Pablo Garabello

Personal information
- Full name: Pablo Javier Garabello
- Date of birth: 3 September 1973 (age 52)
- Place of birth: Buenos Aires, Argentina
- Position: Midfielder

Team information
- Current team: Iztapa (manager)

Youth career
- Los Andes
- San Lorenzo
- River Plate
- Argentinos Juniors

Senior career*
- Years: Team / Apps / (Gls)
- 1995–1998: Florida Strikers
- 1999–2000: San Martín de Burzaco / 19 / (0)
- 2000: Barracas Central

Managerial career
- River Plate (youth)
- 2003–2004: JJ Urquiza
- 2005: Argentino de Merlo (assistant)
- 2006: San Miguel (assistant)
- 2006–2007: Excursionistas (assistant)
- 2007–2008: Toluca (assistant)
- 2009: Tigres UANL (assistant)
- 2011: Leandro N. Alem
- 2012–2018: Colombia (assistant)
- 2019: Cúcuta Deportivo
- 2020: Fortaleza CEIF
- 2021: UTC
- 2022: Los Chankas
- 2023–: Iztapa

= Pablo Garabello =

Argentine football manager

Pablo Javier Garabello (born 3 September 1973) is an Argentine football manager and former player who played as a midfielder. He is the current manager for Liga Nacional club Iztapa.

==Playing career==
Born in Buenos Aires, Garabello represented Los Andes, San Lorenzo, River Plate and Argentinos Juniors as a youth. He made his senior debut with American side Florida Strikers, before playing for local sides San Martín de Burzaco and Barracas Central before retiring.

==Managerial career==
After managing River Plate's youth sides, Garabello started his managerial career with JJ Urquiza in 2003. After working as an assistant manager at Argentino de Merlo, San Miguel and Excursionistas, he joined José Pékerman's staff at Toluca in 2007.

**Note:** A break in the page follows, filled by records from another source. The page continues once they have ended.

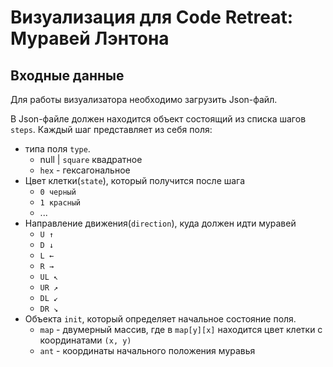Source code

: # Визуализация для Code Retreat: Муравей Лэнтона

## Входные данные

Для работы визуализатора необходимо загрузить Json-файл.

В Json-файле должен находится объект состоящий из списка шагов `steps`. 
Каждый шаг представляет из себя поля:
- типа поля `type`.
    - null | `square` квадратное
    - `hex` - гексагональное
- Цвет клетки(`state`), который получится после шага
  - `0 черный`
  - `1 красный`
  - ...
- Направление движения(`direction`), куда должен идти муравей
  - `U ↑`
  - `D ↓`
  - `L ←`
  - `R →`
  - `UL ↖`
  - `UR ↗`
  - `DL ↙`
  - `DR ↘`
- Объекта `init`, который определяет начальное состояние поля.
  - `map` - двумерный массив, где в `map[y][x]` находится цвет клетки с координатами `(x, y)`
  - `ant` - координаты начального положения муравья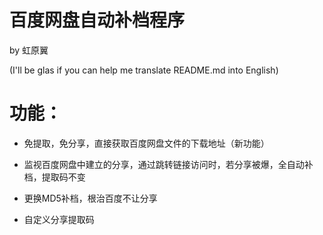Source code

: # 百度网盘自动补档程序

by 虹原翼

(I'll be glas if you can help me translate README.md into English)

# 功能：

- 免提取，免分享，直接获取百度网盘文件的下载地址（新功能）

- 监视百度网盘中建立的分享，通过跳转链接访问时，若分享被爆，全自动补档，提取码不变

- 更换MD5补档，根治百度不让分享

- 自定义分享提取码
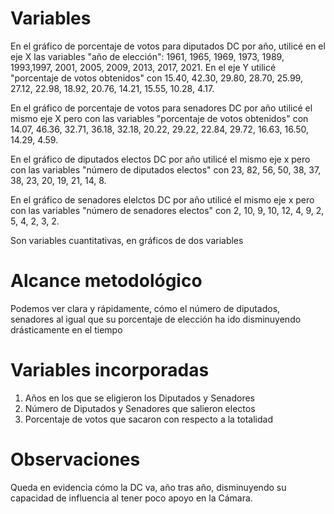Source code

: # Variables
En el gráfico de porcentaje de votos para diputados DC por año, utilicé en el eje X las variables "año de elección": 1961, 1965, 1969, 1973, 1989, 1993,1997, 2001, 2005, 2009, 2013, 2017, 2021. En el eje Y utilicé "porcentaje de votos obtenidos" con 15.40, 42.30, 29.80, 28.70, 25.99, 27.12, 22.98, 18.92, 20.76, 14.21, 15.55, 10.28, 4.17.

En el gráfico de porcentaje de votos para senadores DC por año utilicé el mismo eje X pero con las variables "porcentaje de votos obtenidos" con 14.07, 46.36, 32.71, 36.18, 32.18, 20.22, 29.22, 22.84, 29.72, 16.63, 16.50, 14.29, 4.59.

En el gráfico de diputados electos DC por año utilicé el mismo eje x pero con las variables "número de diputados electos" con 23, 82, 56, 50, 38, 37, 38, 23, 20, 19, 21, 14, 8.

En el gráfico de senadores elelctos DC por año utilicé el mismo eje x pero con las variables "número de senadores electos" con 2, 10, 9, 10, 12, 4, 9, 2, 5, 4, 2, 3, 2.

Son variables cuantitativas, en gráficos de dos variables

# Alcance metodológico
Podemos ver clara y rápidamente, cómo el número de diputados, senadores al igual que su porcentaje de elección ha ido disminuyendo drásticamente en el tiempo

# Variables incorporadas
1. Años en los que se eligieron los Diputados y Senadores
2. Número de Diputados y Senadores que salieron electos
3. Porcentaje de votos que sacaron con respecto a la totalidad

# Observaciones
Queda en evidencia cómo la DC va, año tras año, disminuyendo su capacidad de influencia al tener poco apoyo en la Cámara.

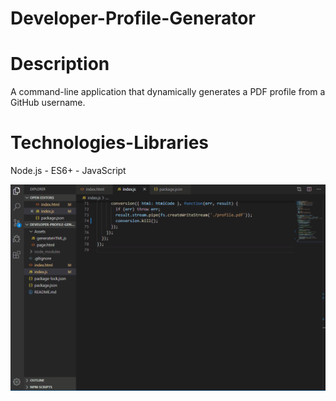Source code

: # Developer-Profile-Generator

# Description
A command-line application that dynamically generates a PDF profile from a GitHub username.

# Technologies-Libraries
Node.js - ES6+ - JavaScript

![alt text](devproge.gif)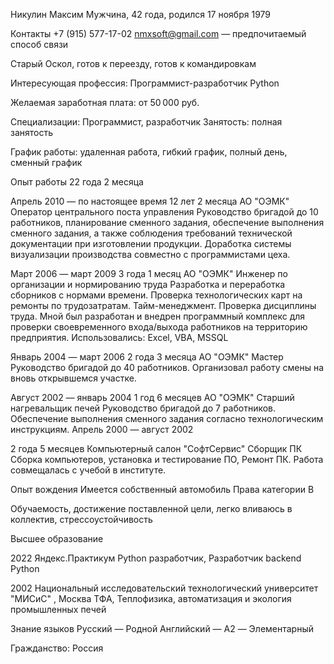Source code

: Никулин Максим
Мужчина, 42 года, родился 17 ноября 1979

Контакты
 +7 (915) 577-17-02
nmxsoft@gmail.com — предпочитаемый способ связи

Старый Оскол, готов к переезду, готов к командировкам

Интересующая профессия:
Программист-разработчик Python

Желаемая заработная плата:
от 50 000 руб.

Специализации:
Программист, разработчик
Занятость: полная занятость

График работы: удаленная работа, гибкий график, полный день, сменный график

Опыт работы 22 года 2 месяца

Апрель 2010 — по настоящее время
12 лет 2 месяца
АО "ОЭМК"
Оператор центрального поста управления
Руководство бригадой до 10 работников, планирование сменного задания, обеспечение выполнения сменного задания, а также соблюдения требований технической документации при изготовлении продукции.
Доработка системы визуализации производства совместно с программистами цеха.

Март 2006 — март 2009
3 года 1 месяц
АО "ОЭМК"
Инженер по организации и нормированию труда
Разработка и переработка сборников с нормами времени. Проверка технологических карт на ремонты по трудозатратам. Тайм-менеджмент. Проверка дисциплины труда.
Мной был разработан и внедрен программный комплекс для проверки своевременного входа/выхода работников на территорию предприятия. Использовались: Excel, VBA, MSSQL

Январь 2004 — март 2006
2 года 3 месяца
АО "ОЭМК"
Мастер
Руководство бригадой до 40 работников.
Организовал работу смены на вновь открывшемся участке.

Август 2002 — январь 2004
1 год 6 месяцев
АО "ОЭМК"
Старший нагревальщик печей
Руководство бригадой до 7 работников. Обеспечение выполнения сменного задания согласно технологическим инструкциям.
Апрель 2000 — август 2002

2 года 5 месяцев
Компьютерный салон "СофтСервис"
Сборщик ПК
Сборка компьютеров, установка и тестирование ПО, Ремонт ПК.
Работа совмещалась с учебой в институте.

Опыт вождения
Имеется собственный автомобиль
Права категории B

Обучаемость, достижение поставленной цели, легко вливаюсь в коллектив, стрессоустойчивость

Высшее образование

2022
Яндекс.Практикум
Python разработчик, Разработчик backend Python

2002
Национальный исследовательский технологический университет "МИСиС" , Москва
ТФА, Теплофизика, автоматизация и экология промышленных печей

Знание языков
Русский — Родной
Английский — A2 — Элементарный

Гражданство: Россия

Garabello worked as Pékerman's assistant in 2009 at Tigres UANL before being named manager of Leandro N. Alem in December 2010. He resigned from the club the following 9 May, after a 1–3 loss against Talleres de Remedios de Escalada.

In 2012, Garabello returned to work with Pékerman as his assistant in the Colombia national team. On 10 May 2019, he was named manager of Colombian side Cúcuta Deportivo, but left in a mutual consent on 13 August.

In February 2020, Garabello was appointed manager of Categoría Primera B side Fortaleza. On 3 December, he took over Peruvian side UTC.